*** Block opens ***

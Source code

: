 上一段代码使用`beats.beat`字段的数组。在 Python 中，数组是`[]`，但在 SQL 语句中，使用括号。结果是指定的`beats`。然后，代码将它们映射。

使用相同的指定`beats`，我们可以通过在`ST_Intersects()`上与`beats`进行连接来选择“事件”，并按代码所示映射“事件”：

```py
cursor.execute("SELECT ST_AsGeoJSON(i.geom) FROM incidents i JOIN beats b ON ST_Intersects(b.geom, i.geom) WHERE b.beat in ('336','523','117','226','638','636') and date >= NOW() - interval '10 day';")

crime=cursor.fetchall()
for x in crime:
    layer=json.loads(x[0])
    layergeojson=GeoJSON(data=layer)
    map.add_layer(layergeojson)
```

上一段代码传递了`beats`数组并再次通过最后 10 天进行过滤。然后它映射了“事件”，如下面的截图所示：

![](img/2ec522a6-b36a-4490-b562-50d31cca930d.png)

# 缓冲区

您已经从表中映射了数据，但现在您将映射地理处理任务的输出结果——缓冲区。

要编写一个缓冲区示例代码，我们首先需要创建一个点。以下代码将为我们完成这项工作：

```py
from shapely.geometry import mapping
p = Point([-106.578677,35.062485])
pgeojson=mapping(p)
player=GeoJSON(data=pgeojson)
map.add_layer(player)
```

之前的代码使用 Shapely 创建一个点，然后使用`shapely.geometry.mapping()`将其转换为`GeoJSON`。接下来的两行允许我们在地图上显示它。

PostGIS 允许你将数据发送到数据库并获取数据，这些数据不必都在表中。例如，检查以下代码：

*** Block closes ***
*** Block opens ***

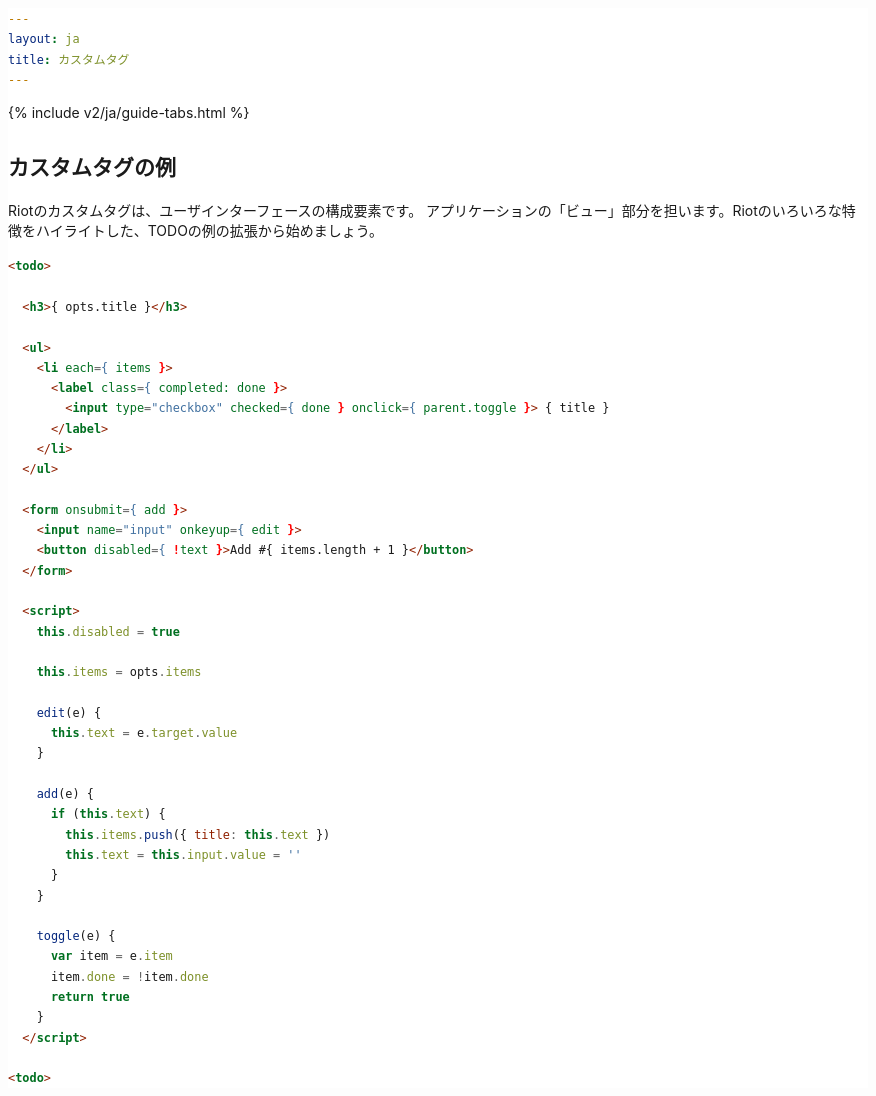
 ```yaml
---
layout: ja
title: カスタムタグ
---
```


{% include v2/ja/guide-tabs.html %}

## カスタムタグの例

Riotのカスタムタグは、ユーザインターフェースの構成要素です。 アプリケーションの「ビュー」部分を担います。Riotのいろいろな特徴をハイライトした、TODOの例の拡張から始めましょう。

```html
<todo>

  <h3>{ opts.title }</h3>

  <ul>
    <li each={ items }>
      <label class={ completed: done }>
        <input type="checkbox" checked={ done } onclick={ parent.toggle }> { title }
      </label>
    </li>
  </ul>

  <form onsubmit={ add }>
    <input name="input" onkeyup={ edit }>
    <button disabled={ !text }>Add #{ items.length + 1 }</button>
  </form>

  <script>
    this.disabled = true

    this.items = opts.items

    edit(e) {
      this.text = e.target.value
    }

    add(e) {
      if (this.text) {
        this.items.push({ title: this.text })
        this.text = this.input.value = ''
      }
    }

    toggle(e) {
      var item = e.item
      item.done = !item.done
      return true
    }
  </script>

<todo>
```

*** Block closes ***
*** Block opens ***

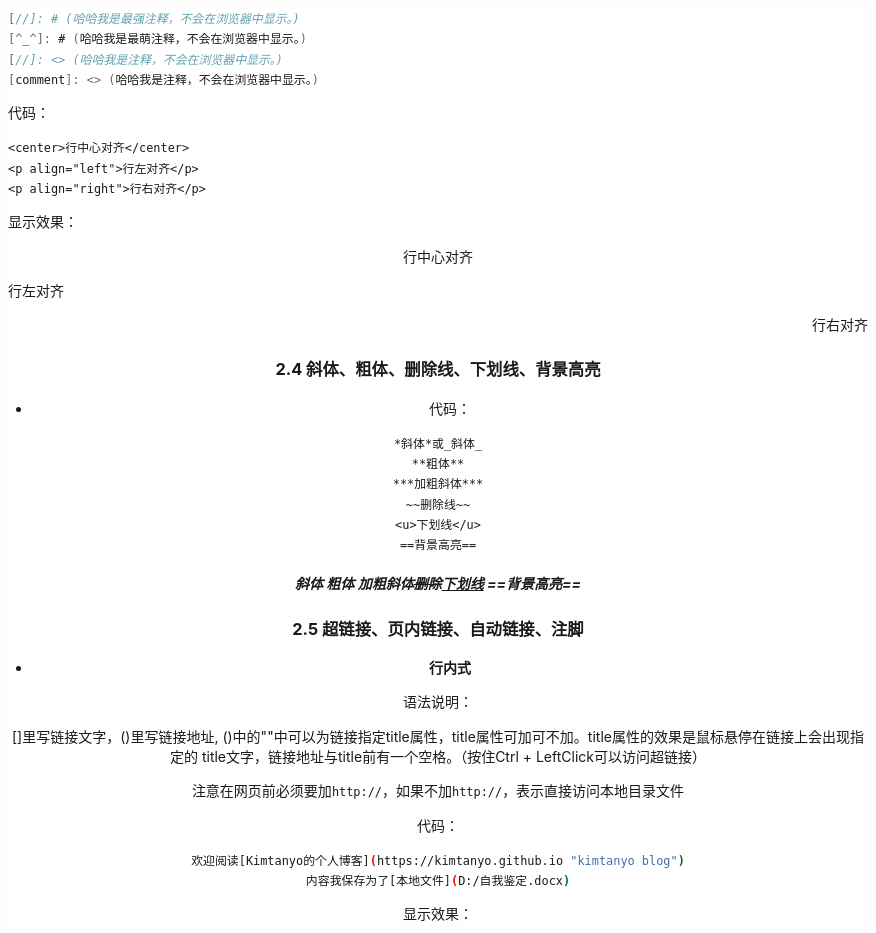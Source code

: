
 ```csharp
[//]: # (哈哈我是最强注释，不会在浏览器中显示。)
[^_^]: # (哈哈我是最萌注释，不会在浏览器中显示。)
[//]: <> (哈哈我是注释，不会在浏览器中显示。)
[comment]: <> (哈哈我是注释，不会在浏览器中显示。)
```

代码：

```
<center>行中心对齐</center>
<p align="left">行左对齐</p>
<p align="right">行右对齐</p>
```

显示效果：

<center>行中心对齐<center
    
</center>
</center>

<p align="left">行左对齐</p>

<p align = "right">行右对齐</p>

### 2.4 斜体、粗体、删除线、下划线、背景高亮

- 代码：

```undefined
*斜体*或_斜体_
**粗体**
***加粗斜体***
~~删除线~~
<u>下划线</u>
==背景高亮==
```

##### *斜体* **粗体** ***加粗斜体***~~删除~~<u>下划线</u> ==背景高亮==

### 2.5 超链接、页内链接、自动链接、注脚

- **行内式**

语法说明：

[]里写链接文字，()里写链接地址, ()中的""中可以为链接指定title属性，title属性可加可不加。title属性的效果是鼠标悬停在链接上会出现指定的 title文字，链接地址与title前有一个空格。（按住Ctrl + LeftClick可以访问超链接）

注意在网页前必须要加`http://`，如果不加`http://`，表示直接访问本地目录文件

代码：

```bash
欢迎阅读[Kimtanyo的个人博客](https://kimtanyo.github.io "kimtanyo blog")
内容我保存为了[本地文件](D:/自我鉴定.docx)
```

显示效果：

*** Block closes ***

YOUR OBJECTIVE -> Scan the material and collect every line that contains "pgeojson".

EXERCISE SOLUTION ->
pgeojson=mapping(p)
player=GeoJSON(data=pgeojson)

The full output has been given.